- **Exercise description**
Write the line that contains "These notebooks analyse" and each one after it, word for word, ending with the final line of the data.

- **Data under study**
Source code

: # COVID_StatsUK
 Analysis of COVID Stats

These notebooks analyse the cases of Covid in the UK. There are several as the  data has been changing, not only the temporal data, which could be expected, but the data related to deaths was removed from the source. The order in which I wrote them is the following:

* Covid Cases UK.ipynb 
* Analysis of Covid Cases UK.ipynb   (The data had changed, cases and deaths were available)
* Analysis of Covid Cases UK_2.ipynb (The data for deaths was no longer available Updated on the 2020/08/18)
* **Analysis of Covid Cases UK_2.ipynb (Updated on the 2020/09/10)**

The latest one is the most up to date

- **Output below**
These notebooks analyse the cases of Covid in the UK. There are several as the  data has been changing, not only the temporal data, which could be expected, but the data related to deaths was removed from the source. The order in which I wrote them is the following:

* Covid Cases UK.ipynb 
* Analysis of Covid Cases UK.ipynb   (The data had changed, cases and deaths were available)
* Analysis of Covid Cases UK_2.ipynb (The data for deaths was no longer available Updated on the 2020/08/18)
* **Analysis of Covid Cases UK_2.ipynb (Updated on the 2020/09/10)**

The latest one is the most up to date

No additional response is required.